Retrieving past versions

To cancel your latest commit (revert to the previous version), run the following command:

git revert HEAD

This command creates a new commit that reverts the changes made in the last version. If you want to retrieve a version from weeks or months ago, start by using git log to find the SHA of the version you want to retrieve. To reset your entire project to this version run the following commands:

git checkout SHA_of_the_version

If you want the old version of a single file and not the previous version of the entire project, you can do so by using the following command:

git checkout SHA_of_the_version -- your_file_name

Good practice

Commits should be ‘atomic’, meaning, they should do one simple thing and they should do it completely, for example, adding a new function or renaming a variable. If a lot of different changes to your project are all committed together, it can be hard to troubleshoot if any error appears in that version and undoing the whole commit may throw away valid and useful work.

It is good practice to specify the files to be committed, that is, adding files to the staging area by name (git add your_file_name) rather than adding everything (git add .). This prevents you from unintentionally bundling different changes together, for example, if you have made a change to file A while primarily working on file B you may have forgotten this when you go to commit, and with git add . file A would be brought along for the ride. If there are several unrelated changes that should not be added together in a single file, git add -p your_file_name will let you interactively chose which changes to add.
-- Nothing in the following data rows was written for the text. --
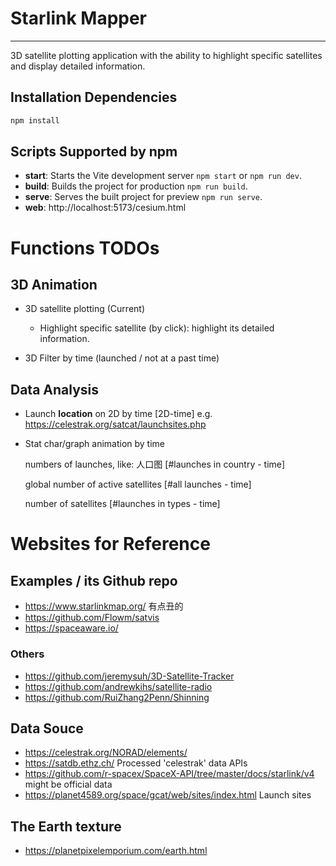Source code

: # Starlink Mapper

---

3D satellite plotting application with the ability to highlight specific satellites and display detailed information.


## Installation Dependencies

```bash
npm install
```

## Scripts Supported by npm

- **start**: Starts the Vite development server `npm start` or `npm run dev`.
- **build**: Builds the project for production `npm run build`.
- **serve**: Serves the built project for preview `npm run serve`.
- **web**: http://localhost:5173/cesium.html

# Functions TODOs
## 3D Animation
- 3D satellite plotting (Current)
  - Highlight specific satellite (by click): highlight its detailed information.

- 3D Filter by time (launched / not at a past time)


## Data Analysis
- Launch **location** on 2D by time [2D-time]
  e.g. https://celestrak.org/satcat/launchsites.php
  
- Stat char/graph animation by time
  
  numbers of launches, like: 人口图 [#launches in country - time]
  
  global number of active satellites [#all launches - time]
  
  number of satellites [#launches in types - time]


# Websites for Reference
## Examples / its Github repo

- https://www.starlinkmap.org/
  有点丑的
- https://github.com/Flowm/satvis
- https://spaceaware.io/

### Others
- https://github.com/jeremysuh/3D-Satellite-Tracker
- https://github.com/andrewkihs/satellite-radio
- https://github.com/RuiZhang2Penn/Shinning

## Data Souce
- https://celestrak.org/NORAD/elements/
- https://satdb.ethz.ch/
  Processed 'celestrak' data APIs
- https://github.com/r-spacex/SpaceX-API/tree/master/docs/starlink/v4
  might be official data
- https://planet4589.org/space/gcat/web/sites/index.html
  Launch sites

## The Earth texture
- https://planetpixelemporium.com/earth.html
That said, you do not necessarily need to do per-file commits when working on multiple files but for one single problem. For example, if we add a figure to this chapter here, let’s choose something to catch the attention of someone skimming through:

flipped_taj_mahal

then when I do this two files are changed:

  1. The figure file has been added in the project repository.

  2. Then, I have added a line in this file that references to this figure so it is displayed.

So two files are affected, but “Add figure to version control chapter” is a single, atomic unit of work, so only one commit is necessary.

Finally, do not commit anything that is regenerated from other files, such as a script, committed in a version (unless it is something that would take hours to regenerate). Generated files just clutter up your repository and may contain features such as timestamps that can cause annoying file conflicts (see below). You can instruct Git to ignore certain files by creating a file called .Gitignore and including names of the file that you don’t need to store in your Git repository. For example, configuration files should be ignored that might change from environment to environment.

Comparing versions

At some point, it is likely you will need/want to compare versions of a project, for example, to see what version was used to generate a certain result.

To address this issue, use the diff function, that takes two input data sets and outputs the changes between them.

The Git diff is a multi-use function that runs on Git data sources such as commits, branches, files and more. By default git diff will show you any uncommitted changes since the last commit. If you want to compare two specific things the syntax is:

git diff thing_a thing_b

For example, if you want to compare how a file has changed between two commits use git log to get the SHAs of those commits and run:

git diff SHA_a:your_file_name SHA_b:your_file_name

Or if you wanted to compare two branches it would be:

git diff branch_name other_branch_name

Good practice

With a little familiarity, git diff becomes an extremely powerful tool you can use to track what files have changed and exactly what those changes are. This is extremely valuable for unpicking bugs and comparing work done by different people. Be careful to understand what exactly is being compared and where possible only compare the relevant files for what you are interested in to avoid large amounts of extraneous information.